When I was a girl, my family sometimes attended a small Byzantine Catholic in Anchorage, Alaska, where I grew up. Etched in my memory is the priest’s intonation before the gospel, in a clear and vigorous tenor voice: "Wisdom! Let us be attentive!"  Today, as I write about wisdom, one of the Seven Gifts of the Holy Spirit, I am struck by the connection between paying attention and wisdom, consoled by the notion that wisdom is accessible to us in the events of daily life.

A wise person is someone who learns from living. Living instructs us on how to succeed at being human, but we must attention to what is going on in our lives. Too often we resist. We think things should be different. If only, we say, and list all our objections.  Yet, what if everything in our life is perfectly right—the exact combination of circumstances, opportunities and setbacks—to impart wisdom? As a mother, I have spent way too much time and energy thinking of what could be better in my life, instead of fully engaging what is. When will I stop striving and start saying "yes"?  What wisdom could the Spirit teach me through this humble acceptance?

Besides being accessible, wisdom is primary in many ways. It is traditionally listed first among the gifts of the Spirit. Scripture emphasizes it a large body of writing, the Wisdom Literature (Proverbs, Psalms, Sirach, Wisdom, Job, Song of Solomon). Besides this, wisdom is personified as a living creature not simply a quality: "Before all ages, in the beginning, he created me, and through all ages I shall not cease to be" (Sirach 24:9). Most importantly, Jesus himself is referred to as the Wisdom of God. Wisdom is primary because it is essential for living life as it was meant to be, in friendship with God and in harmony with all creation, even as Jesus lived.

Wisdom is also practical. The very meaning of wisdom is to know what to do in the concrete situation at a given moment. This appeals to my mother-self, because mothers continually live in the realm of the practical. We don’t have time to think out every decision we make during a day, but often rely on intuition. Wisdom puts us in touch not only with our intuitive ability to figure out what to do, but with the presence and ways of the Spirit.

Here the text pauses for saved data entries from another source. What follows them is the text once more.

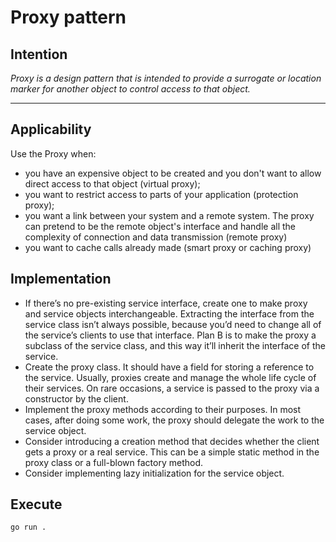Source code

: # Proxy pattern

## Intention

*Proxy is a design pattern that is intended to provide a surrogate or location marker for another object to control access to that object.*

---

## Applicability

Use the Proxy when:
* you have an expensive object to be created and you don't want to allow direct access to that object (virtual proxy);
* you want to restrict access to parts of your application (protection proxy);
* you want a link between your system and a remote system. The proxy can pretend to be the remote object's interface and handle all the complexity of connection and data transmission (remote proxy)
* you want to cache calls already made (smart proxy or caching proxy)

## Implementation

* If there’s no pre-existing service interface, create one to make proxy and service objects interchangeable. Extracting the interface from the service class isn’t always possible, because you’d need to change all of the service’s clients to use that interface. Plan B is to make the proxy a subclass of the service class, and this way it’ll inherit the interface of the service.
* Create the proxy class. It should have a field for storing a reference to the service. Usually, proxies create and manage the whole life cycle of their services. On rare occasions, a service is passed to the proxy via a constructor by the client.
* Implement the proxy methods according to their purposes. In most cases, after doing some work, the proxy should delegate the work to the service object.
* Consider introducing a creation method that decides whether the client gets a proxy or a real service. This can be a simple static method in the proxy class or a full-blown factory method.
* Consider implementing lazy initialization for the service object.

## Execute

`go run .`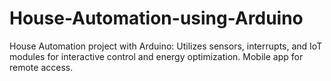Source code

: # House-Automation-using-Arduino
House Automation project with Arduino: Utilizes sensors, interrupts, and IoT modules for interactive control and energy optimization. Mobile app for remote access.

In an immediate and powerful way, we can offer our daily living as a continuous prayer when we beg the Spirit for wisdom to guide us in daily things.

What touches me most about this gift, however, is that Scripture portrays wisdom using feminine imagery.  Solomon calls wisdom a lover and a bride (Wisdom 8:2-3) and likens her to precious jewels to be coveted above all riches and glory. In other readings, wisdom is a woman who sets a table for her children (Proverbs 9) and a mother calling her children to receive instruction (Prov. 8:32-36). This should make every mother feel like she is at home in the house of God, beloved and beautiful!

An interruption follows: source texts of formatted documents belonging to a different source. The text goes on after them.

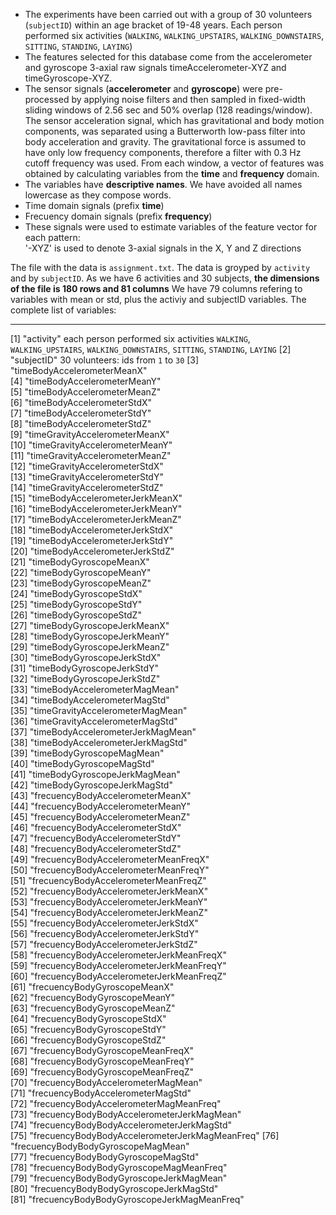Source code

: - The experiments have been carried out with a group of 30 volunteers (`subjectID`) within an age bracket of 19-48 years. Each person performed six activities (`WALKING`, `WALKING_UPSTAIRS`, `WALKING_DOWNSTAIRS`, `SITTING`, `STANDING`, `LAYING`)
- The features selected for this database come from the accelerometer and gyroscope 3-axial raw signals timeAccelerometer-XYZ and timeGyroscope-XYZ.
- The sensor signals (**accelerometer** and **gyroscope**) were pre-processed by applying noise filters and then sampled in fixed-width sliding windows of 2.56 sec and 50% overlap (128 readings/window). The sensor acceleration signal, which has gravitational and body motion components, was separated using a Butterworth low-pass filter into body acceleration and gravity. The gravitational force is assumed to have only low frequency components, therefore a filter with 0.3 Hz cutoff frequency was used. From each window, a vector of features was obtained by calculating variables from the **time** and **frequency** domain.
- The variables have **descriptive names**. We have avoided all names lowercase as they compose words.
- Time domain signals (prefix **time**)
- Frecuency domain signals (prefix **frequency**)
- These signals were used to estimate variables of the feature vector for each pattern:  
'-XYZ' is used to denote 3-axial signals in the X, Y and Z directions


The file with the data is `assignment.txt`.
The data is groyped by `activity` and by `subjectID`. As we have 6 activities and 30 subjects, **the dimensions of the file is 180 rows and 81 columns** We have 79 columns refering to variables with mean or std, plus the activiy and subjectID variables.
The complete list of variables:

_ _ _

 [1] "activity"
 	each person performed six activities
    `WALKING`, `WALKING_UPSTAIRS`, `WALKING_DOWNSTAIRS`, `SITTING`, `STANDING`, `LAYING`
 [2] "subjectID"
 	30 volunteers: 
    	ids from `1` to `30`
 [3] "timeBodyAccelerometerMeanX"                   
 [4] "timeBodyAccelerometerMeanY"                   
 [5] "timeBodyAccelerometerMeanZ"                   
 [6] "timeBodyAccelerometerStdX"                    
 [7] "timeBodyAccelerometerStdY"                    
 [8] "timeBodyAccelerometerStdZ"                    
 [9] "timeGravityAccelerometerMeanX"                
[10] "timeGravityAccelerometerMeanY"                
[11] "timeGravityAccelerometerMeanZ"                
[12] "timeGravityAccelerometerStdX"                 
[13] "timeGravityAccelerometerStdY"                 
[14] "timeGravityAccelerometerStdZ"                 
[15] "timeBodyAccelerometerJerkMeanX"               
[16] "timeBodyAccelerometerJerkMeanY"               
[17] "timeBodyAccelerometerJerkMeanZ"               
[18] "timeBodyAccelerometerJerkStdX"                
[19] "timeBodyAccelerometerJerkStdY"                
[20] "timeBodyAccelerometerJerkStdZ"                
[21] "timeBodyGyroscopeMeanX"                       
[22] "timeBodyGyroscopeMeanY"                       
[23] "timeBodyGyroscopeMeanZ"                       
[24] "timeBodyGyroscopeStdX"                        
[25] "timeBodyGyroscopeStdY"                        
[26] "timeBodyGyroscopeStdZ"                        
[27] "timeBodyGyroscopeJerkMeanX"                   
[28] "timeBodyGyroscopeJerkMeanY"                   
[29] "timeBodyGyroscopeJerkMeanZ"                   
[30] "timeBodyGyroscopeJerkStdX"                    
[31] "timeBodyGyroscopeJerkStdY"                    
[32] "timeBodyGyroscopeJerkStdZ"                    
[33] "timeBodyAccelerometerMagMean"                 
[34] "timeBodyAccelerometerMagStd"                  
[35] "timeGravityAccelerometerMagMean"              
[36] "timeGravityAccelerometerMagStd"               
[37] "timeBodyAccelerometerJerkMagMean"             
[38] "timeBodyAccelerometerJerkMagStd"              
[39] "timeBodyGyroscopeMagMean"                     
[40] "timeBodyGyroscopeMagStd"                      
[41] "timeBodyGyroscopeJerkMagMean"                 
[42] "timeBodyGyroscopeJerkMagStd"                  
[43] "frecuencyBodyAccelerometerMeanX"              
[44] "frecuencyBodyAccelerometerMeanY"              
[45] "frecuencyBodyAccelerometerMeanZ"              
[46] "frecuencyBodyAccelerometerStdX"               
[47] "frecuencyBodyAccelerometerStdY"               
[48] "frecuencyBodyAccelerometerStdZ"               
[49] "frecuencyBodyAccelerometerMeanFreqX"          
[50] "frecuencyBodyAccelerometerMeanFreqY"          
[51] "frecuencyBodyAccelerometerMeanFreqZ"          
[52] "frecuencyBodyAccelerometerJerkMeanX"          
[53] "frecuencyBodyAccelerometerJerkMeanY"          
[54] "frecuencyBodyAccelerometerJerkMeanZ"          
[55] "frecuencyBodyAccelerometerJerkStdX"           
[56] "frecuencyBodyAccelerometerJerkStdY"           
[57] "frecuencyBodyAccelerometerJerkStdZ"           
[58] "frecuencyBodyAccelerometerJerkMeanFreqX"      
[59] "frecuencyBodyAccelerometerJerkMeanFreqY"      
[60] "frecuencyBodyAccelerometerJerkMeanFreqZ"      
[61] "frecuencyBodyGyroscopeMeanX"                  
[62] "frecuencyBodyGyroscopeMeanY"                  
[63] "frecuencyBodyGyroscopeMeanZ"                  
[64] "frecuencyBodyGyroscopeStdX"                   
[65] "frecuencyBodyGyroscopeStdY"                   
[66] "frecuencyBodyGyroscopeStdZ"                   
[67] "frecuencyBodyGyroscopeMeanFreqX"              
[68] "frecuencyBodyGyroscopeMeanFreqY"              
[69] "frecuencyBodyGyroscopeMeanFreqZ"              
[70] "frecuencyBodyAccelerometerMagMean"            
[71] "frecuencyBodyAccelerometerMagStd"             
[72] "frecuencyBodyAccelerometerMagMeanFreq"        
[73] "frecuencyBodyBodyAccelerometerJerkMagMean"    
[74] "frecuencyBodyBodyAccelerometerJerkMagStd"     
[75] "frecuencyBodyBodyAccelerometerJerkMagMeanFreq"
[76] "frecuencyBodyBodyGyroscopeMagMean"            
[77] "frecuencyBodyBodyGyroscopeMagStd"             
[78] "frecuencyBodyBodyGyroscopeMagMeanFreq"        
[79] "frecuencyBodyBodyGyroscopeJerkMagMean"        
[80] "frecuencyBodyBodyGyroscopeJerkMagStd"         
[81] "frecuencyBodyBodyGyroscopeJerkMagMeanFreq"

Mothers especially need this gift of the Spirit. A mother’s work is to teach our children to live well, and  wisdom is living well with the help of the Holy Spirit. The ancients believed in something called "natural law," the belief that the natural world contains the seeds of wisdom. In this sense, our children do come with "operating instructions," if we know how to look, listen and pay attention. Then we will know what action to take. We will learn from mistakes and accept things as they are, and with the help of the Spirit, gradually become wise.

So, ask the Spirit to help you this week to pay attention to life, to accept things as they are, and to give you the gift of wisdom. I guarantee this will provide you with a peace the world cannot give.